(Stored data entries)
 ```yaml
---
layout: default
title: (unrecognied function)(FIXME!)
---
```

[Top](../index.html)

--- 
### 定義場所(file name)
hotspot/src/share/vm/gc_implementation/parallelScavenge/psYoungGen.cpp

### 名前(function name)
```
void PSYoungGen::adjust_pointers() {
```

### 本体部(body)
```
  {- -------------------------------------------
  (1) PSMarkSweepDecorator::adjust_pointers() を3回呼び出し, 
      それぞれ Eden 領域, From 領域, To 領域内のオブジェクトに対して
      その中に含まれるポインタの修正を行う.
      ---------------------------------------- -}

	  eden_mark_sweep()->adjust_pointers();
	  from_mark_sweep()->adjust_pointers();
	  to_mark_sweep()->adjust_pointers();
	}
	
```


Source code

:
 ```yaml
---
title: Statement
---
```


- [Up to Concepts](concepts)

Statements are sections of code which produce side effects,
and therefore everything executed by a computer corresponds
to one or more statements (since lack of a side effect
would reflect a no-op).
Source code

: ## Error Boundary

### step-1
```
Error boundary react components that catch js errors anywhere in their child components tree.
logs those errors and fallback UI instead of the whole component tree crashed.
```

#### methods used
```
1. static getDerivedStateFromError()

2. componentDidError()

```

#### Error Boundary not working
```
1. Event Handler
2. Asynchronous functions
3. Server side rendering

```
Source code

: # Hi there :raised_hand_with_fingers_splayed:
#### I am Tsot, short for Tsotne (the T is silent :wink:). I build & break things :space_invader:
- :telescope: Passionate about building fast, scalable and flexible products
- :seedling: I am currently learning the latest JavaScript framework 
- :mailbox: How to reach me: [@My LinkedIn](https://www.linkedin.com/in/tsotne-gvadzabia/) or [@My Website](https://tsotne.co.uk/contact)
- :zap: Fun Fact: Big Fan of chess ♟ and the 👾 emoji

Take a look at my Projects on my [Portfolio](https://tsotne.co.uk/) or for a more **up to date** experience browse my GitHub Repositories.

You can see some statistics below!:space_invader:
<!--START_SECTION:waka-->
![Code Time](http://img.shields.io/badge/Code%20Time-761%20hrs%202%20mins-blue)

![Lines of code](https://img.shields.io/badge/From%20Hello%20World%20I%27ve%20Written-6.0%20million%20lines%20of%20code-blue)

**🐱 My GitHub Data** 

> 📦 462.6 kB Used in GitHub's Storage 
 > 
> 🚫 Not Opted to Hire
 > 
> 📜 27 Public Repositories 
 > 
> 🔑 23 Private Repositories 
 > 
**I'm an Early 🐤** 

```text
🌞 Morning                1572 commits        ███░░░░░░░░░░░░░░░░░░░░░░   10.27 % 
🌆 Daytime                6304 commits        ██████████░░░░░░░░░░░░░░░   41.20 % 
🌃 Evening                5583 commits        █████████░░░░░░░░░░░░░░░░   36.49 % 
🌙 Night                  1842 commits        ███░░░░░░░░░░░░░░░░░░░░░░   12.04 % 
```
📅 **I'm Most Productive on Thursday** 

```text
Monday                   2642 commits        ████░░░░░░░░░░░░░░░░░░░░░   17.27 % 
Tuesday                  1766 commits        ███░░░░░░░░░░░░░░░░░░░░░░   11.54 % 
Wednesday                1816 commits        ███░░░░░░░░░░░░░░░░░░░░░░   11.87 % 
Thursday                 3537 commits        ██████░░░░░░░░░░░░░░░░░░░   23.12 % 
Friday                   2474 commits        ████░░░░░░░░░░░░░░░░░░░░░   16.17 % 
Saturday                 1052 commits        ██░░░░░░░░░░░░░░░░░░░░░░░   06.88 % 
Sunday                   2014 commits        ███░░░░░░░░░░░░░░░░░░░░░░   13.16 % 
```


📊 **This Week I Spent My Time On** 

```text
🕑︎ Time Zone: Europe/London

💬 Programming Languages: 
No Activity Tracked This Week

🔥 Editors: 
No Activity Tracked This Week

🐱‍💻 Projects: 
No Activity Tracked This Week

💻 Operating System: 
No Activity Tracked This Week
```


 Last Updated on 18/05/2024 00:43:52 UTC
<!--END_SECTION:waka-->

What you need to do:
Show all lines above holding the word "Projects".

Solved exercise:
Take a look at my Projects on my [Portfolio](https://tsotne.co.uk/) or for a more **up to date** experience browse my GitHub Repositories.
🐱‍💻 Projects: 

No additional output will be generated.